**Brief:**
Every line with the string "gruppo" must be copied from the entries below.

(Stored data)
§ §
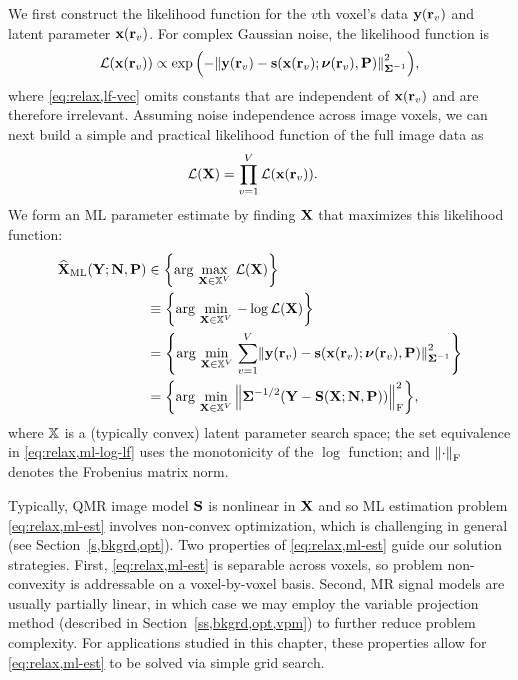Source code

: We first construct the likelihood function
for the $v$th voxel's data $\bmy\paren{\bmr_v}$ 
and latent parameter $\bmx\paren{\bmr_v}$.
For complex Gaussian noise,
the likelihood function is
\begin{align}
	\Lf{\bmx\paren{\bmr_v}} \propto
	\expa{-\norm{\bmy\paren{\bmr_v}-
	\bms\paren{\bmx\paren{\bmr_v}; \bmnu\paren{\bmr_v}, \bmP}}^2_{\bmSig^{-1}}},
	\label{eq:relax,lf-vec}
\end{align}
where \eqref{eq:relax,lf-vec} omits constants
that are independent of $\bmx\paren{\bmr_v}$
and are therefore irrelevant.
Assuming noise independence 
across image voxels,
we can next build 
a simple and practical likelihood function
of the full image data as
\begin{align}
	\Lf{\bmX} &= \prod_{v=1}^V \Lf{\bmx\paren{\bmr_v}}.
	\label{eq:relax,lf-mtx}
\end{align}
We form an ML parameter estimate
by finding $\mathbf{X}$  
that maximizes this likelihood function:
\begin{align}
	\estaML{\bmX}{\bmY; \bmN, \bmP} &\in \set{\argmax{\bmX \in \setX^V} \Lf{\bmX}} 
	\nonumber \\
	&\equiv \set{\argmin{\bmX \in \setX^V} -\log{\Lf{\bmX}}}
	\label{eq:relax,ml-log-lf} \\
	&= \set{\argmin{\bmX \in \setX^V} 
	\sum_{v=1}^V \norm{\bmy\paren{\bmr_v} -
	\bms\paren{\bmx\paren{\bmr_v}; \bmnu\paren{\bmr_v}, \bmP}}^2_{\bmSig^{-1}}}
	\nonumber \\
	&= \set{\argmin{\bmX \in \setX^V} 
	\frob{\bmSig^{-1/2} \paren{\bmY - \bmS\paren{\bmX; \bmN, \bmP}}}^2},
	\label{eq:relax,ml-est}
\end{align}
where $\mathbb{X}$ is a (typically convex) latent parameter search space;
the set equivalence in \eqref{eq:relax,ml-log-lf} 
uses the monotonicity of the $\log$ function;
and $\frob{\cdot}$ denotes the Frobenius matrix norm.

Typically, 
QMR image model $\mathbf{S}$ is nonlinear in $\mathbf{X}$
and so ML estimation problem \eqref{eq:relax,ml-est}
involves non-convex optimization,
which is challenging in general
(see Section~\ref{s,bkgrd,opt}).
Two properties 
of \eqref{eq:relax,ml-est}
guide our solution strategies.
First, 
\eqref{eq:relax,ml-est} is separable across voxels,
so problem non-convexity is addressable 
on a voxel-by-voxel basis.
Second,
MR signal models are usually partially linear,
in which case we may employ the variable projection method 
(described in Section~\ref{ss,bkgrd,opt,vpm})
to further reduce problem complexity.
For applications studied
in this chapter,
these properties allow for \eqref{eq:relax,ml-est}
to be solved via simple grid search.
 
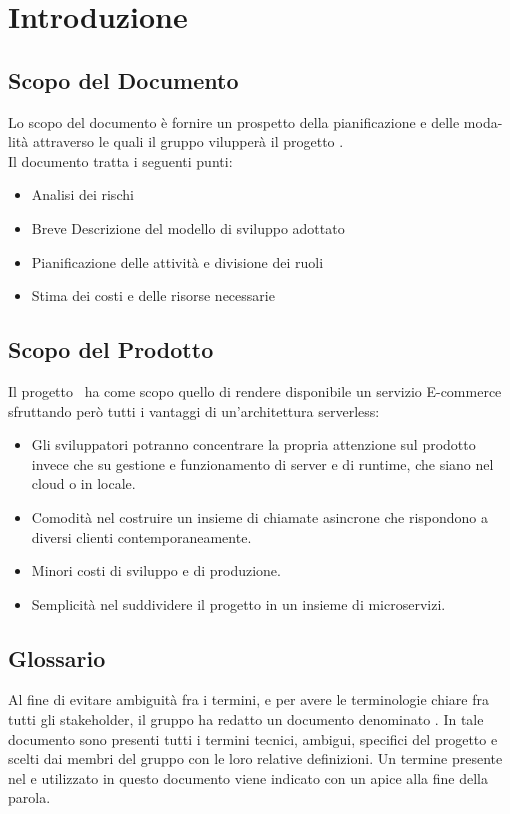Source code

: \section{Introduzione}
\subsection{Scopo del Documento}
Lo scopo del documento è fornire un prospetto della pianificazione e delle moda-lità attraverso le quali il gruppo \Gruppo vilupperà il progetto \NomeProgetto.
\\ Il documento tratta i seguenti punti:
\begin{itemize}
    \item Analisi dei rischi
    \item Breve Descrizione del modello di sviluppo adottato
    \item Pianificazione delle attività e divisione dei ruoli
    \item Stima dei costi e delle risorse necessarie
\end{itemize}

\subsection{Scopo del Prodotto}
Il progetto \NomeProgetto\ ha come scopo quello di rendere disponibile un servizio
E-commerce sfruttando però tutti i vantaggi di un'architettura serverless:
\begin{itemize}
    \item Gli sviluppatori potranno concentrare la propria attenzione sul prodotto invece che su gestione e funzionamento di server e di runtime, che siano nel cloud o in locale.
    \item Comodità nel costruire un insieme di chiamate asincrone che rispondono a diversi clienti contemporaneamente.
    \item Minori costi di sviluppo e di produzione.
    \item Semplicità nel suddividere il progetto in un insieme di microservizi.
\end{itemize}

\subsection{Glossario}
Al fine di evitare ambiguità fra i termini, e per avere le terminologie chiare fra tutti gli stakeholder, il gruppo \Gruppo{} ha redatto un documento denominato .
In tale documento sono presenti tutti i termini tecnici, ambigui, specifici del progetto e scelti dai membri del gruppo con le loro relative definizioni.
Un termine presente nel  e utilizzato in questo documento viene indicato con un apice  alla fine della parola.

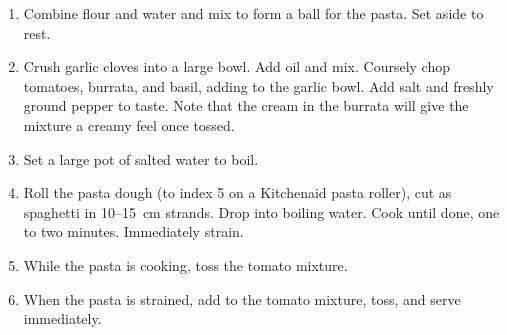 
\begin{ingredients}
\end{ingredients}


\begin{recipe}
  \begin{enumerate}

  \item Combine flour and water and mix to form a ball for the pasta.  Set aside to rest.

  \item Crush garlic cloves into a large bowl.  Add oil and mix.
    Coursely chop tomatoes, burrata, and basil, adding to the garlic
    bowl.  Add salt and freshly ground pepper to taste.  Note that the
    cream in the burrata will give the mixture a creamy feel once tossed.

  \item Set a large pot of salted water to boil.

  \item Roll the pasta dough (to index 5 on a Kitchenaid pasta
    roller), cut as spaghetti in 10--15~cm strands.  Drop into boiling
    water.  Cook until done, one to two minutes.  Immediately strain.

  \item While the pasta is cooking, toss the tomato mixture.

  \item When the pasta is strained, add to the tomato mixture, toss,
    and serve immediately.

  \end{enumerate}
\end{recipe}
§ §
**Reply to the task:**
Lo scopo del documento è fornire un prospetto della pianificazione e delle moda-lità attraverso le quali il gruppo \Gruppo vilupperà il progetto \NomeProgetto.
Al fine di evitare ambiguità fra i termini, e per avere le terminologie chiare fra tutti gli stakeholder, il gruppo \Gruppo{} ha redatto un documento denominato .
In tale documento sono presenti tutti i termini tecnici, ambigui, specifici del progetto e scelti dai membri del gruppo con le loro relative definizioni.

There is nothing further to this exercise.